*** Block opens ***

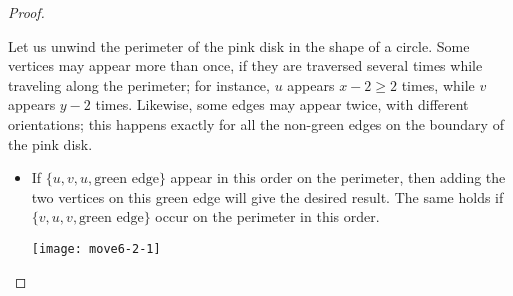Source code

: \documentclass{article}
\begin{document}
\begin{proof}
\begin{manycases}
Let us unwind the perimeter of the pink disk in the shape of a circle. Some vertices may appear more than once, if they are traversed several times while traveling along the perimeter; for instance, $u$ appears $x-2\ge 2$ times, while $v$ appears $y-2$ times. Likewise, some edges may appear twice, with different orientations; this happens exactly for all the non-green edges on the boundary of the pink disk.
\begin{itemize}
\setlength{\columnsep}{0em}
\item If $\{u,v,u,\text{green edge}\}$ appear in this order on the perimeter, then adding the two vertices on this green edge will give the desired result. The same holds if $\{v,u,v,\text{green edge}\}$ occur on the perimeter in this order.

\begin{center}\texttt{[image: move6-2-1]}\end{center}


\end{itemize}
\end{manycases}
\end{proof}
\end{document}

*** Block closes ***

The answer must match the entries above line for line, with the pictures dropped.

Source code

: \documentclass{article}
\begin{document}
\begin{proof}
\begin{manycases}
Let us unwind the perimeter of the pink disk in the shape of a circle. Some vertices may appear more than once, if they are traversed several times while traveling along the perimeter; for instance, $u$ appears $x-2\ge 2$ times, while $v$ appears $y-2$ times. Likewise, some edges may appear twice, with different orientations; this happens exactly for all the non-green edges on the boundary of the pink disk.
\begin{itemize}
\setlength{\columnsep}{0em}
\item If $\{u,v,u,\text{green edge}\}$ appear in this order on the perimeter, then adding the two vertices on this green edge will give the desired result. The same holds if $\{v,u,v,\text{green edge}\}$ occur on the perimeter in this order.

\begin{center}\texttt{[image: move6-2-1]}\end{center}


\end{itemize}
\end{manycases}
\end{proof}
\end{document}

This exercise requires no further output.